The chain recorded a 35 per cent increase in shoplifting in the first six months of this year.
Mr Norman said M&S was not taking this approach, saying adding barriers and more cameras would make shops more like ‘prison camps’.
He added: ‘Our approach is to be open and welcome. We do little things like make sure the steak is positioned in the right place so people can keep an eye on it.’
In contrast to Booths axing self-checkout tills, M&S has vowed to introduce more of them in a bid to cut costs.
The retailer revealed it had added 800 self-checkout tills to stores over the past year in an attempt to save £150million.
The British Independent Retailers Association said there could be a ‘reality check with the current level of retail theft and self-service tills becoming an expensive risk’ now that Booths is leading the way with more ‘personal’ service.
Rishi Sunak last month pledged to crack down on the scourge – but in a contradictory move this week Justice Secretary Alex Chalk revealed he will change the law to limit short prison terms. This is likely to lead to thousands of shoplifters and thieves dodging jail.
Graham Wynn of the British Retail Consortium said: ‘Retail crime has been getting increasingly worse, with thieves becoming bolder and more aggressive. These incidents are very often the trigger to violent and abusive incidents against workers.
‘It also costs retailers £953million a year – money that would be better spent on reducing prices. We need the police to give retail crime greater prioritisation.’
Labour Shadow Home Secretary Yvette Cooper said the figures were an ‘indictment of 13 years of Conservative failure on law and order’.

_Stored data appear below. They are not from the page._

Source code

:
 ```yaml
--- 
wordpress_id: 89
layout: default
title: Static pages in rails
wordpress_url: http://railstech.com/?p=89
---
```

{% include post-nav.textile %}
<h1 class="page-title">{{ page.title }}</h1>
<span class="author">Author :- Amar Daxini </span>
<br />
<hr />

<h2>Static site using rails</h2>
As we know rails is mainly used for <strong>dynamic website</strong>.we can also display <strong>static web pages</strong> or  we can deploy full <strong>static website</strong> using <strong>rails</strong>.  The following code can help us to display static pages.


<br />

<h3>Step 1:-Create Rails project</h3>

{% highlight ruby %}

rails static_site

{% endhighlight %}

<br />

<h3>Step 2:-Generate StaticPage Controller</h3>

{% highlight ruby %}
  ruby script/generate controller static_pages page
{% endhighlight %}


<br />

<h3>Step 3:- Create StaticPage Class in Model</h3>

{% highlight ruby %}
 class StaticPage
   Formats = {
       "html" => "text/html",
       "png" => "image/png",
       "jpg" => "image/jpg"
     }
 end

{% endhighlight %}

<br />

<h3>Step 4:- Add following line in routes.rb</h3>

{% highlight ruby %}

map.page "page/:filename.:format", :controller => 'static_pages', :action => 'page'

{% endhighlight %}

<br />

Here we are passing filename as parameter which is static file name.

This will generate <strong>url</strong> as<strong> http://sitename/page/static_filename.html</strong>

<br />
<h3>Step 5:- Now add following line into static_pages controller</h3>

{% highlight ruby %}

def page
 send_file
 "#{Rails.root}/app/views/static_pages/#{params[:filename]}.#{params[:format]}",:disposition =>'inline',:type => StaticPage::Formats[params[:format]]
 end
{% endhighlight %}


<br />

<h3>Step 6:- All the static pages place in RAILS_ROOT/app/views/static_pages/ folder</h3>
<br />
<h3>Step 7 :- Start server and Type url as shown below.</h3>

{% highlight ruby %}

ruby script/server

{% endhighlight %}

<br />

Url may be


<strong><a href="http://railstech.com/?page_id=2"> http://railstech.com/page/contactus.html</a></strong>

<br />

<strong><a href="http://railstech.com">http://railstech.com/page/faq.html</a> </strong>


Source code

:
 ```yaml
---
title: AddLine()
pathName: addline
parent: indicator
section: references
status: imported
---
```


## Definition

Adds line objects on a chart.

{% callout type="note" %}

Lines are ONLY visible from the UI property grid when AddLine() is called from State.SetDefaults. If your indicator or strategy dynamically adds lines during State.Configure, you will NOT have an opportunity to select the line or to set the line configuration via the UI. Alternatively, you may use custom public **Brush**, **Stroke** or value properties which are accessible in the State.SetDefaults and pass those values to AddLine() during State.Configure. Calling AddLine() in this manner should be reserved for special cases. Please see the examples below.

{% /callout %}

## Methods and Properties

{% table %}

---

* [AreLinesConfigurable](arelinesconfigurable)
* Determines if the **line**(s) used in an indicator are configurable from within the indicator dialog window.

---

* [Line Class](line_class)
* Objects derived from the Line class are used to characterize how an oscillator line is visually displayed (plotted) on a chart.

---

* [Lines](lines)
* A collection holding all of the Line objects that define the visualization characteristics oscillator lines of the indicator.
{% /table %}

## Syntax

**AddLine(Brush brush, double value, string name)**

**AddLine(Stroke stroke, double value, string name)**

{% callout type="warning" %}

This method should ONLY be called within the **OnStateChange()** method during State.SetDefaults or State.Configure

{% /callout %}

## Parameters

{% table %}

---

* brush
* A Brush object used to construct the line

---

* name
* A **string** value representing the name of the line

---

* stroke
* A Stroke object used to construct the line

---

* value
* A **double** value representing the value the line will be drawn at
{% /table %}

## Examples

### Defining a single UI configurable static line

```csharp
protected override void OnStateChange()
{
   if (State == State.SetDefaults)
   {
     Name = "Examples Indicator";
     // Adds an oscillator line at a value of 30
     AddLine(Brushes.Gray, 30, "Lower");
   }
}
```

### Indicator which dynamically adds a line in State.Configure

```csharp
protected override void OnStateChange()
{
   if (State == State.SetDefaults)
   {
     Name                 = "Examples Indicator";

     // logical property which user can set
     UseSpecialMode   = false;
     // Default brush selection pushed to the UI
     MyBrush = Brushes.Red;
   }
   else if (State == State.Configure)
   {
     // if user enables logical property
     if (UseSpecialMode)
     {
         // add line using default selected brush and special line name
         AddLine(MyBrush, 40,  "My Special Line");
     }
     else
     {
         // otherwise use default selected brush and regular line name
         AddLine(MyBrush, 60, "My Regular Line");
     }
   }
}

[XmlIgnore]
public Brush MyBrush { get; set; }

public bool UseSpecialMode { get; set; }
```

Ten grocers and retailers including John Lewis, Co-op, Tesco, Sainsbury’s, Waitrose and Next are now providing £600,000 to fund a new police crackdown on shop theft.
The scheme, dubbed ‘Project Pegasus’, will see officers run CCTV footage of shoplifters through a national database which uses facial recognition technology.
Police chiefs say this will give them a better picture of where shoplifting gangs operate and which shops they are targeting.
But retailers have said some staff are hesitant to call the police out to retail crime incidents due to a lack of proactiveness in the past, creating a vicious cycle.
Big brands have been forced to invest millions into increasing their use of CCTV and giving staff body cameras to wear.
Asda chairman Lord Rose has also complained that shoplifting had effectively been decriminalised.
‘Theft is a big issue. It has become decriminalised. It has become minimised.’
He added: ‘It’s actually just not seen as a crime anymore. We’ve become risk averse.’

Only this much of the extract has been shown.